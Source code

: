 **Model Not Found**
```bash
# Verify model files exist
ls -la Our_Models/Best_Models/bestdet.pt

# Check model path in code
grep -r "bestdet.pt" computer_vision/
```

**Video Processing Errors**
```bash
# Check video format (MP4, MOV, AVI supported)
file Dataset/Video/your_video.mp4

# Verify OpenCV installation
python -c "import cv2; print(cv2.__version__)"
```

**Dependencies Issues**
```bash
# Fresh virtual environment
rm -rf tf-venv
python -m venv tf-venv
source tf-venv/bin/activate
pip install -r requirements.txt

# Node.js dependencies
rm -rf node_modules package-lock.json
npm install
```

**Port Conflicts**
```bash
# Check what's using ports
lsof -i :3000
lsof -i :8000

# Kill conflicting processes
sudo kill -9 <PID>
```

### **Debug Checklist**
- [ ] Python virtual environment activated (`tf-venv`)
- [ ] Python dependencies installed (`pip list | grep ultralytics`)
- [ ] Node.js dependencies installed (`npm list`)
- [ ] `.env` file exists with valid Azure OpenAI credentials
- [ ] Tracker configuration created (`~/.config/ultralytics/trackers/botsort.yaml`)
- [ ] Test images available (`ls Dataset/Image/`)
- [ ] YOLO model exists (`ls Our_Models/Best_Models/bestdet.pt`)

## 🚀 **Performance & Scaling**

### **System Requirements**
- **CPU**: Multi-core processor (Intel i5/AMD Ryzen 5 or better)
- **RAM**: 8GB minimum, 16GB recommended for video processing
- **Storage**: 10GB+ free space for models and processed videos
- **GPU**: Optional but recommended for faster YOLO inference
-*-
> PROMPT: Every entry must be duplicated exactly as it stands.

> TASK RESULT:
Source code

: **Model Not Found**
```bash
# Verify model files exist
ls -la Our_Models/Best_Models/bestdet.pt

# Check model path in code
grep -r "bestdet.pt" computer_vision/
```

**Video Processing Errors**
```bash
# Check video format (MP4, MOV, AVI supported)
file Dataset/Video/your_video.mp4

# Verify OpenCV installation
python -c "import cv2; print(cv2.__version__)"
```

**Dependencies Issues**
```bash
# Fresh virtual environment
rm -rf tf-venv
python -m venv tf-venv
source tf-venv/bin/activate
pip install -r requirements.txt

# Node.js dependencies
rm -rf node_modules package-lock.json
npm install
```

**Port Conflicts**
```bash
# Check what's using ports
lsof -i :3000
lsof -i :8000

# Kill conflicting processes
sudo kill -9 <PID>
```

### **Debug Checklist**
- [ ] Python virtual environment activated (`tf-venv`)
- [ ] Python dependencies installed (`pip list | grep ultralytics`)
- [ ] Node.js dependencies installed (`npm list`)
- [ ] `.env` file exists with valid Azure OpenAI credentials
- [ ] Tracker configuration created (`~/.config/ultralytics/trackers/botsort.yaml`)
- [ ] Test images available (`ls Dataset/Image/`)
- [ ] YOLO model exists (`ls Our_Models/Best_Models/bestdet.pt`)

## 🚀 **Performance & Scaling**

### **System Requirements**
- **CPU**: Multi-core processor (Intel i5/AMD Ryzen 5 or better)
- **RAM**: 8GB minimum, 16GB recommended for video processing
- **Storage**: 10GB+ free space for models and processed videos
- **GPU**: Optional but recommended for faster YOLO inference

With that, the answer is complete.